They stand on stage in front of a live audience and before millions of TV viewers. Each has expressed a desire to be president. Each wants your vote. You will bestow that precious gift upon the one with whom you most agree.
One way to do that would be to pretend for a moment you are standing alongside the candidates, being asked the same questions. Ignore the pressure and the blinding lights. As a starter, here is one taken from a recent televised Republican debate. How would you respond? Speak up.
“Let me ask you this hypothetical question: A healthy 30-year-old young man has a good job, makes a good living but decides, you know what? I'm not going to spend $200 or $300 a month for health insurance because I'm healthy, I don't need it. But something terrible happens; all of a sudden he needs it. Who's going to pay if he goes into a coma, for example? Who pays for that?”
In the audio of the broadcast, one or two in the audience shouted out something that sounded like, “let him die.” Is that your vote? The response will draw upon your entire moral, religious, political and philosophical energy.

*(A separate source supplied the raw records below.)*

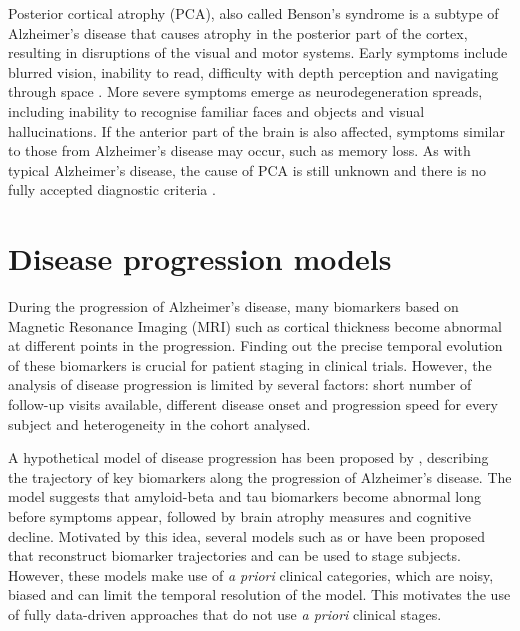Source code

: Posterior cortical atrophy (PCA), also called Benson's syndrome \cite{benson1988posterior} is a subtype of Alzheimer's disease that causes atrophy in the posterior part of the cortex, resulting in disruptions of the visual and motor systems. Early symptoms include blurred vision, inability to read, difficulty with depth perception and navigating through space \cite{crutch2012posterior,borruat2013posterior}. More severe symptoms emerge as neurodegeneration spreads, including inability to recognise familiar faces and objects and visual hallucinations. If the anterior part of the brain is also affected, symptoms similar to those from Alzheimer's disease may occur, such as memory loss.  As with typical Alzheimer's disease, the cause of PCA is still unknown and there is no fully accepted diagnostic criteria \cite{borruat2013posterior}.

\section{Disease progression models}
% 
During the progression of Alzheimer's disease, many biomarkers based on Magnetic Resonance Imaging (MRI) such as cortical thickness become abnormal at different points in the progression. Finding out the precise temporal evolution of these biomarkers is crucial for patient staging in clinical trials. However, the analysis of disease progression is limited by several factors: short number of follow-up visits available, different disease onset and progression speed for every subject and heterogeneity in the cohort analysed. 

A hypothetical model of disease progression has been proposed by \cite{jack2010hypothetical}, describing the trajectory of key biomarkers along the progression of Alzheimer's disease. The model suggests that amyloid-beta and tau biomarkers become abnormal long before symptoms appear, followed by brain atrophy measures and cognitive decline. Motivated by this idea, several models such as \cite{bateman2012clinical} or \cite{schmidt2015multi} have been proposed that reconstruct biomarker trajectories and can be used to stage subjects. However, these models make use of \emph{a priori} clinical categories, which are noisy, biased and can limit the temporal resolution of the model. This motivates the use of fully data-driven approaches that do not use \emph{a priori} clinical stages.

This is hard. Let’s make it even tougher. What if this 30-year-old in question was in a car accident? What if a blood alcohol test showed he was intoxicated? What if he had been speeding? How does that influence your answer?
Suppose further that in looking at his bank account, “makes a good living” really means he was stealing from his employer. Should that change your response?
What if in the very next intensive-care room is the woman whose car he totaled? She is a mother of four. She, too, doesn’t have insurance. In her case, her employer did not offer any. On the private insurance market she couldn’t find coverage because of prior health conditions. She is also in a coma. She wasn’t wearing her seat belt. She also failed to halt at a stop sign she didn’t notice because she was chatting on her cellphone.
She is a faithful member of a local congregation. It is a small church, not the largest in the neighborhood. Her medical bills are anticipated to reach over half a million dollars if she lives. Her hospital is a for-profit facility whose national headquarters is in another state. No, I am mistaken; her care is in a not-for-profit medical center that is part of a system run by a Catholic order.